-- Task --
Each record that follows is to be reproduced verbatim.

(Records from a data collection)
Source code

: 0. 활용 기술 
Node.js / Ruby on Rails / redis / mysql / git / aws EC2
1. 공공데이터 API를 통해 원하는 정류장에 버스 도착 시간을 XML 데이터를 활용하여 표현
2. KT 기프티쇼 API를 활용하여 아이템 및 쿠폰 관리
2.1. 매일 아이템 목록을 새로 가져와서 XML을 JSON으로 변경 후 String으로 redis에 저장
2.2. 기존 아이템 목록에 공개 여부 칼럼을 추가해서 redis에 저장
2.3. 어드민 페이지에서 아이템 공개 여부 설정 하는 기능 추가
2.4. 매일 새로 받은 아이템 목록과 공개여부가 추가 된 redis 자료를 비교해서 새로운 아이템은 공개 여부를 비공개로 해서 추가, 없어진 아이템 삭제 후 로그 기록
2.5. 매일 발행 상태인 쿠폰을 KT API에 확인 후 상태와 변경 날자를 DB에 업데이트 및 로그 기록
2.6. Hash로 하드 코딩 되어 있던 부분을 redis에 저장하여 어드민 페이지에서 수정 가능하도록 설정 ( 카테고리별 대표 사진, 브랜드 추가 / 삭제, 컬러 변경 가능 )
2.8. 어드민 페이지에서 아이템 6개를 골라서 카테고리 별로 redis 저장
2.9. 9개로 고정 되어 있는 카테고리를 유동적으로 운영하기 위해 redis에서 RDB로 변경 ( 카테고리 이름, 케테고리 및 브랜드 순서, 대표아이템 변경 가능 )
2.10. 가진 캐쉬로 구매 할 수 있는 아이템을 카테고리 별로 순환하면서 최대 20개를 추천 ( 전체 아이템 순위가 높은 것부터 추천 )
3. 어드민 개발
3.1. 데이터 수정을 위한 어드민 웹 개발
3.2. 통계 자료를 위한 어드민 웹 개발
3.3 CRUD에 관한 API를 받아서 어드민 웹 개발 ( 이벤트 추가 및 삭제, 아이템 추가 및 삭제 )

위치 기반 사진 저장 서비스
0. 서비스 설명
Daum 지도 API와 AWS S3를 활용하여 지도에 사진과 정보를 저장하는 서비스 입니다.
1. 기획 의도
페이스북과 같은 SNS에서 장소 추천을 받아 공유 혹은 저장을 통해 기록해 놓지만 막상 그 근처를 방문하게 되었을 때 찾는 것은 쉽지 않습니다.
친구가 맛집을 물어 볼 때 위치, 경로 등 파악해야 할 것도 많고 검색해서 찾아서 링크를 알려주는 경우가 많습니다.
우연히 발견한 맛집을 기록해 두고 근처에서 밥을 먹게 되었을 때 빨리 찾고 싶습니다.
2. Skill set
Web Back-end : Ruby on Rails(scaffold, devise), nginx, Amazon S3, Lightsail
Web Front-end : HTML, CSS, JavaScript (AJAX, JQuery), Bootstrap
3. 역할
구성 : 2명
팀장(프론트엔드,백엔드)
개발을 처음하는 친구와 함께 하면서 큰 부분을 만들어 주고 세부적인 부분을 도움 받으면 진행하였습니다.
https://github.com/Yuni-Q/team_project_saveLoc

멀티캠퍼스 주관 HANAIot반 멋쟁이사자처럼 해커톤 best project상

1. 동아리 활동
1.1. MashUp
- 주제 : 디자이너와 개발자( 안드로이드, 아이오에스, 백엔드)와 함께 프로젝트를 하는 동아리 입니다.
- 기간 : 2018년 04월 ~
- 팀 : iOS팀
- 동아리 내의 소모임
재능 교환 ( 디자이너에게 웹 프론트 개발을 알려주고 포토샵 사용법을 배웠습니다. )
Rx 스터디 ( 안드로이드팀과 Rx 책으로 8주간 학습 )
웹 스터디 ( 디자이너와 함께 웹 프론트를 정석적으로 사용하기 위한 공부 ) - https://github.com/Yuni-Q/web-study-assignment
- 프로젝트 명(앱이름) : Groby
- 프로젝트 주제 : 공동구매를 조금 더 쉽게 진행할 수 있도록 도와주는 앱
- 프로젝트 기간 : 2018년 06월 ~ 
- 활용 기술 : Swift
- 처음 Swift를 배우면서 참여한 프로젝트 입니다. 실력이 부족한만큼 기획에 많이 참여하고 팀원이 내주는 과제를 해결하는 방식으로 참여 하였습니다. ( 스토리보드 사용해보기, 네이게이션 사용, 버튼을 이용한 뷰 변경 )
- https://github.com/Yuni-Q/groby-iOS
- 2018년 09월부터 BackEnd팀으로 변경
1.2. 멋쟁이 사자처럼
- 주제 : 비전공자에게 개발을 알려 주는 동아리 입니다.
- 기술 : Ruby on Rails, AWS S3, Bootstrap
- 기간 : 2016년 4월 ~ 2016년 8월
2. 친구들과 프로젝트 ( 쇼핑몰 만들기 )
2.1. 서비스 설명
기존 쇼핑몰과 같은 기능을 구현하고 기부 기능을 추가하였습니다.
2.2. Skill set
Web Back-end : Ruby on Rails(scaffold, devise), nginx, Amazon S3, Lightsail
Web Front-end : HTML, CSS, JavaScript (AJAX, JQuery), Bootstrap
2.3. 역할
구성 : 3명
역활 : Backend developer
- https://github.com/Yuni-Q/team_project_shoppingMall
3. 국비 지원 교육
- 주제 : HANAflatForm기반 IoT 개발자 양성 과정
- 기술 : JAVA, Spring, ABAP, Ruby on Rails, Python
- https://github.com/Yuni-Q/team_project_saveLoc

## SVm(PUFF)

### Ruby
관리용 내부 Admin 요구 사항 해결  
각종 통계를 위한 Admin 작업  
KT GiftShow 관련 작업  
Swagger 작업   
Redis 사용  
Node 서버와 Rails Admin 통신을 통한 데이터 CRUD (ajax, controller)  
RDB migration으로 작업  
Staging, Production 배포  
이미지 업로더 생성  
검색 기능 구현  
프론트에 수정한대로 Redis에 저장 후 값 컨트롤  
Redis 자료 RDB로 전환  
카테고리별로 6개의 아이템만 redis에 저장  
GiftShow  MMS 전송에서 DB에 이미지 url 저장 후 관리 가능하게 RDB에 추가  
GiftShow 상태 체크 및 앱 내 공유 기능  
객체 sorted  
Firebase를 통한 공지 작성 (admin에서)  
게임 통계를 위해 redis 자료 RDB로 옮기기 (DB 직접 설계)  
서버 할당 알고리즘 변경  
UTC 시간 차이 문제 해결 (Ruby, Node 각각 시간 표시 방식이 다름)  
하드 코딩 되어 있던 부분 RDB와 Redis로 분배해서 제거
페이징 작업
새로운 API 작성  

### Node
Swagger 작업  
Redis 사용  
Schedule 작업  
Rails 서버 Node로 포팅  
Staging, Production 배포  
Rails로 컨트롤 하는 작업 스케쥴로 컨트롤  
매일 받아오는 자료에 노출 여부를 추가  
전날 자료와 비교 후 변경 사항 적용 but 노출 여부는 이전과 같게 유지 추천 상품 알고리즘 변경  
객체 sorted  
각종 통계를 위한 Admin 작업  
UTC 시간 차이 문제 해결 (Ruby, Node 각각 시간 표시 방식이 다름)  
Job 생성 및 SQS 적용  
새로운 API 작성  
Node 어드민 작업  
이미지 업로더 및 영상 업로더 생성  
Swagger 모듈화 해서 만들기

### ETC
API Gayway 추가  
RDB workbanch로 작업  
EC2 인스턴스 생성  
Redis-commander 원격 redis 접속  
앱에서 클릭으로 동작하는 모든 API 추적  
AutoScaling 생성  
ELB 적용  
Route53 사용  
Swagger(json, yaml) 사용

-- Problem solution --
Source code

: 0. 활용 기술 
Node.js / Ruby on Rails / redis / mysql / git / aws EC2
1. 공공데이터 API를 통해 원하는 정류장에 버스 도착 시간을 XML 데이터를 활용하여 표현
2. KT 기프티쇼 API를 활용하여 아이템 및 쿠폰 관리
2.1. 매일 아이템 목록을 새로 가져와서 XML을 JSON으로 변경 후 String으로 redis에 저장
2.2. 기존 아이템 목록에 공개 여부 칼럼을 추가해서 redis에 저장
2.3. 어드민 페이지에서 아이템 공개 여부 설정 하는 기능 추가
2.4. 매일 새로 받은 아이템 목록과 공개여부가 추가 된 redis 자료를 비교해서 새로운 아이템은 공개 여부를 비공개로 해서 추가, 없어진 아이템 삭제 후 로그 기록
2.5. 매일 발행 상태인 쿠폰을 KT API에 확인 후 상태와 변경 날자를 DB에 업데이트 및 로그 기록
2.6. Hash로 하드 코딩 되어 있던 부분을 redis에 저장하여 어드민 페이지에서 수정 가능하도록 설정 ( 카테고리별 대표 사진, 브랜드 추가 / 삭제, 컬러 변경 가능 )
2.8. 어드민 페이지에서 아이템 6개를 골라서 카테고리 별로 redis 저장
2.9. 9개로 고정 되어 있는 카테고리를 유동적으로 운영하기 위해 redis에서 RDB로 변경 ( 카테고리 이름, 케테고리 및 브랜드 순서, 대표아이템 변경 가능 )
2.10. 가진 캐쉬로 구매 할 수 있는 아이템을 카테고리 별로 순환하면서 최대 20개를 추천 ( 전체 아이템 순위가 높은 것부터 추천 )
3. 어드민 개발
3.1. 데이터 수정을 위한 어드민 웹 개발
3.2. 통계 자료를 위한 어드민 웹 개발
3.3 CRUD에 관한 API를 받아서 어드민 웹 개발 ( 이벤트 추가 및 삭제, 아이템 추가 및 삭제 )

위치 기반 사진 저장 서비스
0. 서비스 설명
Daum 지도 API와 AWS S3를 활용하여 지도에 사진과 정보를 저장하는 서비스 입니다.
1. 기획 의도
페이스북과 같은 SNS에서 장소 추천을 받아 공유 혹은 저장을 통해 기록해 놓지만 막상 그 근처를 방문하게 되었을 때 찾는 것은 쉽지 않습니다.
친구가 맛집을 물어 볼 때 위치, 경로 등 파악해야 할 것도 많고 검색해서 찾아서 링크를 알려주는 경우가 많습니다.
우연히 발견한 맛집을 기록해 두고 근처에서 밥을 먹게 되었을 때 빨리 찾고 싶습니다.
2. Skill set
Web Back-end : Ruby on Rails(scaffold, devise), nginx, Amazon S3, Lightsail
Web Front-end : HTML, CSS, JavaScript (AJAX, JQuery), Bootstrap
3. 역할
구성 : 2명
팀장(프론트엔드,백엔드)
개발을 처음하는 친구와 함께 하면서 큰 부분을 만들어 주고 세부적인 부분을 도움 받으면 진행하였습니다.
https://github.com/Yuni-Q/team_project_saveLoc

멀티캠퍼스 주관 HANAIot반 멋쟁이사자처럼 해커톤 best project상

1. 동아리 활동
1.1. MashUp
- 주제 : 디자이너와 개발자( 안드로이드, 아이오에스, 백엔드)와 함께 프로젝트를 하는 동아리 입니다.
- 기간 : 2018년 04월 ~
- 팀 : iOS팀
- 동아리 내의 소모임
재능 교환 ( 디자이너에게 웹 프론트 개발을 알려주고 포토샵 사용법을 배웠습니다. )
Rx 스터디 ( 안드로이드팀과 Rx 책으로 8주간 학습 )
웹 스터디 ( 디자이너와 함께 웹 프론트를 정석적으로 사용하기 위한 공부 ) - https://github.com/Yuni-Q/web-study-assignment
- 프로젝트 명(앱이름) : Groby
- 프로젝트 주제 : 공동구매를 조금 더 쉽게 진행할 수 있도록 도와주는 앱
- 프로젝트 기간 : 2018년 06월 ~ 
- 활용 기술 : Swift
- 처음 Swift를 배우면서 참여한 프로젝트 입니다. 실력이 부족한만큼 기획에 많이 참여하고 팀원이 내주는 과제를 해결하는 방식으로 참여 하였습니다. ( 스토리보드 사용해보기, 네이게이션 사용, 버튼을 이용한 뷰 변경 )
- https://github.com/Yuni-Q/groby-iOS
- 2018년 09월부터 BackEnd팀으로 변경
1.2. 멋쟁이 사자처럼
- 주제 : 비전공자에게 개발을 알려 주는 동아리 입니다.
- 기술 : Ruby on Rails, AWS S3, Bootstrap
- 기간 : 2016년 4월 ~ 2016년 8월
2. 친구들과 프로젝트 ( 쇼핑몰 만들기 )
2.1. 서비스 설명
기존 쇼핑몰과 같은 기능을 구현하고 기부 기능을 추가하였습니다.
2.2. Skill set
Web Back-end : Ruby on Rails(scaffold, devise), nginx, Amazon S3, Lightsail
Web Front-end : HTML, CSS, JavaScript (AJAX, JQuery), Bootstrap
2.3. 역할
구성 : 3명
역활 : Backend developer
- https://github.com/Yuni-Q/team_project_shoppingMall
3. 국비 지원 교육
- 주제 : HANAflatForm기반 IoT 개발자 양성 과정
- 기술 : JAVA, Spring, ABAP, Ruby on Rails, Python
- https://github.com/Yuni-Q/team_project_saveLoc

## SVm(PUFF)

### Ruby
관리용 내부 Admin 요구 사항 해결  
각종 통계를 위한 Admin 작업  
KT GiftShow 관련 작업  
Swagger 작업   
Redis 사용  
Node 서버와 Rails Admin 통신을 통한 데이터 CRUD (ajax, controller)  
RDB migration으로 작업  
Staging, Production 배포  
이미지 업로더 생성  
검색 기능 구현  
프론트에 수정한대로 Redis에 저장 후 값 컨트롤  
Redis 자료 RDB로 전환  
카테고리별로 6개의 아이템만 redis에 저장  
GiftShow  MMS 전송에서 DB에 이미지 url 저장 후 관리 가능하게 RDB에 추가  
GiftShow 상태 체크 및 앱 내 공유 기능  
객체 sorted  
Firebase를 통한 공지 작성 (admin에서)  
게임 통계를 위해 redis 자료 RDB로 옮기기 (DB 직접 설계)  
서버 할당 알고리즘 변경  
UTC 시간 차이 문제 해결 (Ruby, Node 각각 시간 표시 방식이 다름)  
하드 코딩 되어 있던 부분 RDB와 Redis로 분배해서 제거
페이징 작업
새로운 API 작성  

### Node
Swagger 작업  
Redis 사용  
Schedule 작업  
Rails 서버 Node로 포팅  
Staging, Production 배포  
Rails로 컨트롤 하는 작업 스케쥴로 컨트롤  
매일 받아오는 자료에 노출 여부를 추가  
전날 자료와 비교 후 변경 사항 적용 but 노출 여부는 이전과 같게 유지 추천 상품 알고리즘 변경  
객체 sorted  
각종 통계를 위한 Admin 작업  
UTC 시간 차이 문제 해결 (Ruby, Node 각각 시간 표시 방식이 다름)  
Job 생성 및 SQS 적용  
새로운 API 작성  
Node 어드민 작업  
이미지 업로더 및 영상 업로더 생성  
Swagger 모듈화 해서 만들기

### ETC
API Gayway 추가  
RDB workbanch로 작업  
EC2 인스턴스 생성  
Redis-commander 원격 redis 접속  
앱에서 클릭으로 동작하는 모든 API 추적  
AutoScaling 생성  
ELB 적용  
Route53 사용  
Swagger(json, yaml) 사용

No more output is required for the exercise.